• WHAT TO WORK ON: What is the number of lines in the data that hold the string "https"? Reply with that number only.
+++++
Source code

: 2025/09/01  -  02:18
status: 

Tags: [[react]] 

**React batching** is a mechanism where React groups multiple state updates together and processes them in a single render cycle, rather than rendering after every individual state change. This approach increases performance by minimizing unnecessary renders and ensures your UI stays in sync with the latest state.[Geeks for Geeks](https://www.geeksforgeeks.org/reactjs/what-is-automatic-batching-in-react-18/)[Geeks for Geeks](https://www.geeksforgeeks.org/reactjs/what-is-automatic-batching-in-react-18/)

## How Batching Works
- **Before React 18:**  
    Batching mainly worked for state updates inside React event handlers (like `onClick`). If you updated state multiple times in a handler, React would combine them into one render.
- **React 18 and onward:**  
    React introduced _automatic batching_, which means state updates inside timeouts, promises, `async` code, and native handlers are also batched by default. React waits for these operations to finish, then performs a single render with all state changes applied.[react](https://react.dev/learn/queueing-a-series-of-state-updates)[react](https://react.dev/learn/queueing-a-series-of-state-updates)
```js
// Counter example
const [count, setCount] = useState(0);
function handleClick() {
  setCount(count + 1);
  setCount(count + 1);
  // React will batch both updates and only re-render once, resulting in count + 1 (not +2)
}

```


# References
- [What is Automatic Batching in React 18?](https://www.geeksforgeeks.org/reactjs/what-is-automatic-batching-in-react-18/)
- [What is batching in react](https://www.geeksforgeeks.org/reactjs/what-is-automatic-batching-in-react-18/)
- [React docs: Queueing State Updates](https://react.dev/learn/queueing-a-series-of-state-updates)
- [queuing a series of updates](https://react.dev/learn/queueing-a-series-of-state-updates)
+++++
• ANSWER SPACE: 6